Posted: Wed Feb 17, 2010 9:12 pm
by Sophia
When I need to prepare large quantities of things such as almond milk and will be cooking outside I have been known to cheat and prepare most of it at home and bring it with in a plastic container and transfer it to a suitable jug on site. Then I do the rest on site for demonstration purposes.

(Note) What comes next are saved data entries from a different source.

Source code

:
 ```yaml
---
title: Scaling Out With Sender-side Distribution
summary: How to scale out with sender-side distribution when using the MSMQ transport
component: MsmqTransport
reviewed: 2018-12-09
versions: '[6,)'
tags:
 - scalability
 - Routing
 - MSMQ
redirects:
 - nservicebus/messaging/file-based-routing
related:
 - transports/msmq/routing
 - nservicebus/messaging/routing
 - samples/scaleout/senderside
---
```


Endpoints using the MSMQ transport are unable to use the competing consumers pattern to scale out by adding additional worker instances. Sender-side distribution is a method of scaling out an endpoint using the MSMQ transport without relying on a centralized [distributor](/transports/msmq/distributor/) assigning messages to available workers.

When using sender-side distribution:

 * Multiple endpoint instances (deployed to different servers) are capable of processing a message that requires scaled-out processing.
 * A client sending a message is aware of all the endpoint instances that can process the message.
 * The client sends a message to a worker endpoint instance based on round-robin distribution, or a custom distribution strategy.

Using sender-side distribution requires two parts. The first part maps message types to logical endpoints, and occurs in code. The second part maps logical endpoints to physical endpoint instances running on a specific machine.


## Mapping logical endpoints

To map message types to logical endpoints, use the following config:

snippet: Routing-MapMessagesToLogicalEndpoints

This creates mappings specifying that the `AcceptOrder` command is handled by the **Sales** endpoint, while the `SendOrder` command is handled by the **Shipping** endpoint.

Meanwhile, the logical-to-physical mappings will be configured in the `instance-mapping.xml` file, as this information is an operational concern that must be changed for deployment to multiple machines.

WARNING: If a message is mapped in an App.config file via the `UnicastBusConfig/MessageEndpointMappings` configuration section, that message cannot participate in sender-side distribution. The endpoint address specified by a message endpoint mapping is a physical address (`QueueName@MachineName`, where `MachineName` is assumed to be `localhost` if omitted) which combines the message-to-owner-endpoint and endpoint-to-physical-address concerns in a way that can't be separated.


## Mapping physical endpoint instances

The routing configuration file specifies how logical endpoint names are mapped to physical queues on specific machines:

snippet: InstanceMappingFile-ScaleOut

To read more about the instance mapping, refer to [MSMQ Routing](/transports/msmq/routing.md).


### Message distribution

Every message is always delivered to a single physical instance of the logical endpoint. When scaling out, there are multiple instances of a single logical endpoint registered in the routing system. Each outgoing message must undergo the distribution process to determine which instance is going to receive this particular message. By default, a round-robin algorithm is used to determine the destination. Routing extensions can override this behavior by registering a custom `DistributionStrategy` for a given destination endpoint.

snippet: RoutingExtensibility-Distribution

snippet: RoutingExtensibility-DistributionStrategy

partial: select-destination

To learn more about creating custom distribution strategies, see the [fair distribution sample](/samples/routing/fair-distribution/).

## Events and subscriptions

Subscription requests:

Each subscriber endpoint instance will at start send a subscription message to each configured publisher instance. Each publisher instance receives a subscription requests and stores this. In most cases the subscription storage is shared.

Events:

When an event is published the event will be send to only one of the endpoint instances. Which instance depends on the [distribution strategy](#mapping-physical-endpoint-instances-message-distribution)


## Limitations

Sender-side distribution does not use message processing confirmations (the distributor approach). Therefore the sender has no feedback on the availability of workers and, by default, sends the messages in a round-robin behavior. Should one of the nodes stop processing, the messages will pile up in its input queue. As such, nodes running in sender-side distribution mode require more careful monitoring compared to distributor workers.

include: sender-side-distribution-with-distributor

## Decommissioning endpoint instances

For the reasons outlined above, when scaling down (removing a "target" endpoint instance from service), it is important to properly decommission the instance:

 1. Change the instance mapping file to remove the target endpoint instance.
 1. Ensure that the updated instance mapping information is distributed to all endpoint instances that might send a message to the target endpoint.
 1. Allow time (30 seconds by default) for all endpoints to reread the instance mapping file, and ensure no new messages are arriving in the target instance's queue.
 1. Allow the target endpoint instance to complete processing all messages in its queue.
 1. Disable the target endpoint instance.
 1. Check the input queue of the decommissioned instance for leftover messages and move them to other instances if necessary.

On its use, it was definitely used as a milk substitute for Lent as various people have said above but IIRC there are also non-Lent recipes that involve it, often for Fish Days, which are not represented enough at many re-enactment events. For instance if you are doing an event over the Easter Weekend you should be eating Lenten food on the Friday and Saturday and having a blow out on the Sunday. :D

Re: Almond Milk

Posted: Thu Feb 18, 2010 10:16 pm
by bonnacon
Thanks all :thumbup: After reading the above I'm now thinking about a sweet dish made of thick reduced almond milk with carob powder and a dash of honey added...... :rock:

Re: Almond Milk

Posted: Fri Mar 12, 2010 12:49 pm
by Cat
This may be wayyy wide of the mark, but had you thought of some of the milk substitutes on the market, transferred from carton to suitabule vessel onsite. I'm thinking of the rice-dream, oatly, soya cream type things with a drop of proper almond essence added. The soya cream may split - one risk. I'm sure I've seen a nut-milk somewhere. Hmmmm, a trip to Waitrose may be in order.
(How do you milk a nut anyways?! :wtf: )

Re: Almond Milk

Posted: Fri Mar 12, 2010 1:13 pm
by Gail Horn
With a very small milking machine!

Re: Almond Milk

Posted: Fri Mar 12, 2010 4:01 pm
by Sophia
Cat wrote:This may be wayyy wide of the mark, but had you thought of some of the milk substitutes on the market, transferred from carton to suitabule vessel onsite. I'm thinking of the rice-dream, oatly, soya cream type things with a drop of proper almond essence added. The soya cream may split - one risk. I'm sure I've seen a nut-milk somewhere. Hmmmm, a trip to Waitrose may be in order.
(How do you milk a nut anyways?! :wtf: )


You can get almond milk in some good health food stores but it is very thin and I have not found it good for cooking purposes, this may however be as a result of the dishes I was trying to make. It is always worth giving things a trial run in the kitchen at home to check this sort of thing out.

Re: Almond Milk

Posted: Fri Mar 12, 2010 6:23 pm
by Fairfax
first port of call for anything like this is a good Oriental/Asian super market, if you can find one on the net, ring them, ask them if they have anything like what you are asking, if they haven't they can tell you the next best thing, as quite often their product would be under a different label/name, plus they are very cheap. I managed to get 2kilos of Gallangal for £3.00, Once you are known (for good or bad) they are very obliging,

Re: Almond Milk

Posted: Wed Apr 21, 2010 12:55 pm
by bonnacon
Just an update - amongst an avalanche of assorted dishes at our group's inaugural bash of the season over easter weekend, my partner produced "hens in bruette" with rice. It was almost a mild and creamy chicken curry and the almond milk came through loud and clear, giving a lovely subtle flavour to what I mistakenly thought at first taste was a rather bland dish.
Almond milk - I'm a fan.

Re: Almond Milk

Posted: Sun Apr 25, 2010 8:16 pm
by GreensAndNettles
Almond Milk was a lot more stable than cows milk, which would spoil / sour easily, especially in heat.

Re: Almond Milk

Posted: Mon Apr 26, 2010 4:42 pm
by gregory23b
You make almond milk to order, it is a much longer term proposition to wait for a feeding cow.